En una noche de clima templado en Curitiba, la Pedreira Paulo Leminski se llenó de público dispuesto a celebrar la apertura de la 34.ª edición del Festival de Curitiba. El espectáculo diseñado por Milton Cunha, presentado como aula-show, mezcló explicaciones, testimonios y presentaciones musicales para trazar un recorrido por las escuelas de samba y sus formas de narrar. La audiencia, muchas veces con accesorios alusivos al Carnaval, participó activamente: cantó, bailó y respondió a las invitaciones desde el escenario, en una velada que buscó subrayar el papel popular y laboral del samba.
El formato privilegió relatos en primera persona: veteranos y jóvenes sambistas, integrantes de comunidades, representantes LGBTQ+ y artistas con distintas trayectorias compartieron vivencias y reflexiones. Entre los asistentes al escenario estuvieron figuras como Mestre Ciça, homenajeado en la última temporada, y Squel Jorgea Ferreira, porta-bandeira de Portela. El montaje dejó espacio tanto para la música —con recuerdos de sambas clásicos y recientes— como para los argumentos en defensa del género, en los que se recordó el origen negro y periférico del samba y su capacidad narrativa única.

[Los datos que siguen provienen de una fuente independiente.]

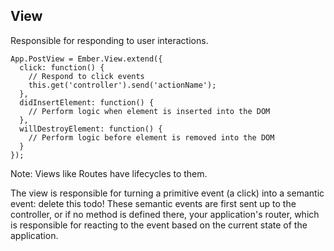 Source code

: ##  View

Responsible for responding to user interactions.

```
App.PostView = Ember.View.extend({
  click: function() {
    // Respond to click events
    this.get('controller').send('actionName');
  },
  didInsertElement: function() {
    // Perform logic when element is inserted into the DOM
  },
  willDestroyElement: function() {
    // Perform logic before element is removed into the DOM
  }
});
```

Note:
Views like Routes have lifecycles to them.

The view is responsible for turning a primitive event (a click) into a semantic event: delete this todo! These semantic events are first sent up to the controller, or if no method is defined there, your application's router, which is responsible for reacting to the event based on the current state of the application. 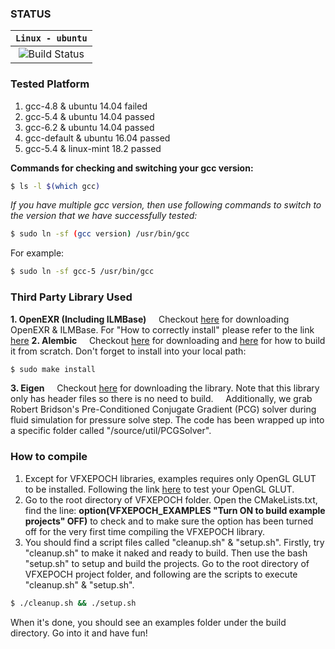 ### **STATUS**
| **`Linux - ubuntu`** |
|:----------------------:|
|![Build Status](https://travis-ci.org/Shakebones/VFXEPOCH.svg?branch=master)|

### **Tested Platform**
1. gcc-4.8 & ubuntu 14.04 failed
2. gcc-5.4 & ubuntu 14.04 passed
3. gcc-6.2 & ubuntu 14.04 passed
4. gcc-default & ubuntu 16.04 passed
5. gcc-5.4 & linux-mint 18.2 passed

**Commands for checking and switching your gcc version:**
```sh
$ ls -l $(which gcc)
```

*If you have multiple gcc version, then use following commands to switch to
the version that we have successfully tested:*

```sh
$ sudo ln -sf (gcc version) /usr/bin/gcc
```
For example:
```sh
$ sudo ln -sf gcc-5 /usr/bin/gcc
```

### **Third Party Library Used**
**1. OpenEXR (Including ILMBase)**
&nbsp;&nbsp;&nbsp;&nbsp;Checkout [here](http://www.openexr.com/downloads.html/) for downloading OpenEXR & ILMBase. For "How to correctly install" please refer to the link [here](http://www.openexr.com/documentation.html/)
**2. Alembic**
&nbsp;&nbsp;&nbsp;&nbsp;Checkout [here](https://github.com/alembic/alembic) for downloading and [here](http://docs.alembic.io/#build-alembic) for how to build it from scratch. Don't forget to install into your local path:
```sh
$ sudo make install
```
**3. Eigen**
&nbsp;&nbsp;&nbsp;&nbsp;Checkout [here](http://eigen.tuxfamily.org/index.php?title=Main_Page/) for downloading the library. Note that this library only has header files so there is no need to build.
&nbsp;&nbsp;&nbsp;&nbsp;Additionally, we grab Robert Bridson's Pre-Conditioned Conjugate Gradient (PCG) solver during fluid simulation for pressure solve step. The code has been wrapped up into a specific folder called "/source/util/PCGSolver".

### **How to compile**
1. Except for VFXEPOCH libraries, examples requires only OpenGL GLUT to be installed. Following the link [here](http://kiwwito.com/installing-opengl-glut-libraries-in-ubuntu/) to test your OpenGL GLUT.
2. Go to the root directory of VFXEPOCH folder. Open the CMakeLists.txt, find the line:
**option(VFXEPOCH_EXAMPLES "Turn ON to build example projects" OFF)** to check and  to make sure the option has been turned off for the very first time compiling the VFXEPOCH library.
3. You should find a script files called "cleanup.sh" & "setup.sh". Firstly, try "cleanup.sh" to make it naked and ready to build. Then use the bash "setup.sh" to setup and build the projects. Go to the root directory of VFXEPOCH project folder, and following are the scripts to execute "cleanup.sh" & "setup.sh".
```sh
$ ./cleanup.sh && ./setup.sh
```
When it's done, you should see an examples folder under the build directory. Go into it and have fun!

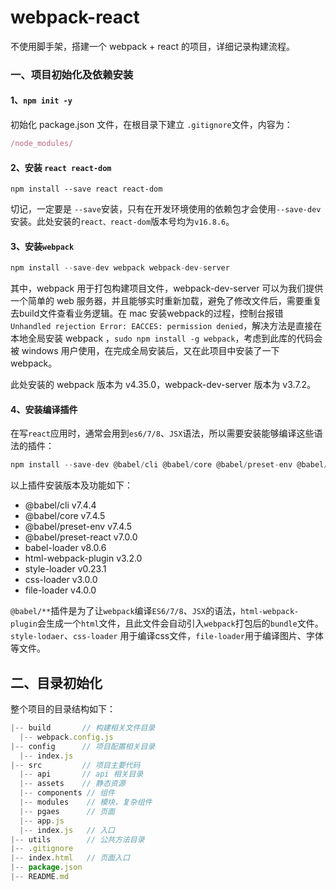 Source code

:# webpack-react
不使用脚手架，搭建一个 webpack + react 的项目，详细记录构建流程。

### 一、项目初始化及依赖安装
#### 1、`npm init -y`
初始化 package.json 文件，在根目录下建立 `.gitignore`文件，内容为：
```javascript
/node_modules/
```
#### 2、安装 `react react-dom`
```jshelllanguage
npm install --save react react-dom
```
切记，一定要是 `--save`安装，只有在开发环境使用的依赖包才会使用`--save-dev`安装。此处安装的`react、react-dom`版本号均为`v16.8.6`。

#### 3、安装`webpack`
```javascript
npm install --save-dev webpack webpack-dev-server
```
其中，webpack 用于打包构建项目文件，webpack-dev-server 可以为我们提供一个简单的 web 服务器，并且能够实时重新加载，避免了修改文件后，需要重复去build文件查看业务逻辑。在 mac 安装webpack的过程，控制台报错 `Unhandled rejection Error: EACCES: permission denied`，解决方法是直接在本地全局安装 webpack ，`sudo npm install -g webpack`，考虑到此库的代码会被 windows 用户使用，在完成全局安装后，又在此项目中安装了一下 webpack。

此处安装的 webpack 版本为 v4.35.0，webpack-dev-server 版本为 v3.7.2。

#### 4、安装编译插件

在写`react`应用时，通常会用到`es6/7/8`、`JSX`语法，所以需要安装能够编译这些语法的插件：
```javascript
npm install --save-dev @babel/cli @babel/core @babel/preset-env @babel/preset-react babel-loader html-webpack-plugin style-loader css-loader file-loader
```
以上插件安装版本及功能如下：
* @babel/cli   v7.4.4
* @babel/core  v7.4.5
* @babel/preset-env  v7.4.5
* @babel/preset-react  v7.0.0
* babel-loader  v8.0.6
* html-webpack-plugin v3.2.0
* style-loader  v0.23.1
* css-loader   v3.0.0
* file-loader  v4.0.0

`@babel/**`插件是为了让`webpack`编译`ES6/7/8`、`JSX`的语法，`html-webpack-plugin`会生成一个`html`文件，且此文件会自动引入`webpack`打包后的`bundle`文件。`style-lodaer`、`css-loader` 用于编译css文件，`file-loader`用于编译图片、字体等文件。

## 二、目录初始化
整个项目的目录结构如下：
```javascript
|-- build       // 构建相关文件目录
  |-- webpack.config.js
|-- config      // 项目配置相关目录
  |-- index.js
|-- src         // 项目主要代码
  |-- api       // api 相关目录
  |-- assets    // 静态资源
  |-- components // 组件
  |-- modules    // 模块，复杂组件
  |-- pgaes      // 页面
  |-- app.js     
  |-- index.js   // 入口
|-- utils        // 公共方法目录
|-- .gitignore
|-- index.html   // 页面入口
|-- package.json
|-- README.md
```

El espectáculo y los artistas en escena
La estructura del evento alternó intervenciones habladas con fragmentos musicales interpretados por representantes de escuelas del Río de Janeiro y sambistas locales. El repertorio incluyó piezas emblemáticas como «Bum Bum Paticumbum Prugurundum» (Império Serrano, 1982) y temas actuales como «Bembé» (Beija-Flor), que movilizaron al público. También subieron al escenario agrupaciones de Curitiba, entre ellas integrantes de Deixa Falar, que compartieron la pista con los artistas. La propuesta de Cunha buscó mostrar cómo el desfile de las agremiações funciona como un dispositivo escénico capaz de contar historias colectivas y de constituir un mercado de trabajo para muchas familias.
Invitados y testimonios
Las intervenciones personales tuvieron gran protagonismo: Luara Bombom, reina de batería de una escuela de la serie prata carioca, habló sobre la relación entre su cuerpo y el trabajo en el Carnaval y pidió mayor reconocimiento frente a la violencia contra las mujeres. Por su parte, Nilce Fran, leyenda entre las passistas y vice-presidencia de Portela, reclamó visibilidad para las sambistas mayores y dejó un llamado emotivo sobre la transmisión de afecto y oficio. También participaron artistas que representan la diversidad del movimiento: jóvenes, veteranos, personas con discapacidad y miembros de la comunidad LGBTQ+, todos sumando voces a la defensa del patrimonio cultural popular.
Relato histórico y demandas institucionales
Desde el escenario, Cunha situó el surgimiento de las escuelas de samba en la negritud de las favelas cariocas y destacó la resistencia de esas comunidades frente a siglos de exclusión. Señaló, además, la tendencia de apropiación estatal de la fiesta popular —aludiendo a figuras políticas históricas que moldearon la fiesta— y llamó la atención sobre la desigualdad en la asignación de recursos culturales. En concreto, planteó una pregunta provocadora sobre financiación: si existe presupuesto anual para orquestas sinfónicas, ¿por qué no destinarlos también a las escuelas de samba?
La narrativa como bien cultural
Cunha defendió la singularidad del formato narrativo del desfile, comparándolo con otras ceremonias históricas que organizan la representación colectiva, pero subrayando su originalidad. En la charla también explicó que la amplificación de voces en el evento sirvió para profundizar temas que en transmisiones televisivas tienen menos tiempo. Su condición de comentarista en medios nacionales le permitió usar la plataforma para denunciar el racismo estructural y reclamar que lo popular “grite para existir”, en términos de visibilidad y apoyo público.
Recepción, cierre y continuidad del festival
Al término de la función, los músicos y sambistas bajaron al público: hubo baile entre las filas, fotos y un clima de fraternidad que dejó la sensación de un Carnaval fuera de temporada. La noche confirmó la intención del festival de abrirse a las culturas populares como eje de programación. El Festival de Curitiba continúa su programación hasta el 12/4/2026, con actividades que incluyen muestras, fringe y propuestas accesibles en Audiodescripción e intérpretes de Libras, según la organización.
Miradas finales
La apertura con Milton Cunha puso en primer plano no solo el brillo del ritmo sino también los reclamos de quienes viven del Carnaval. Entre memorias, sambas y peticiones de apoyo, la Pedreira ejerció como escenario para una conversación amplia sobre tradición, trabajo y políticas culturales. La propuesta dejó claro que, para muchos, la defensa del samba es simultáneamente una demanda artística y una lucha por reconocimiento institucional.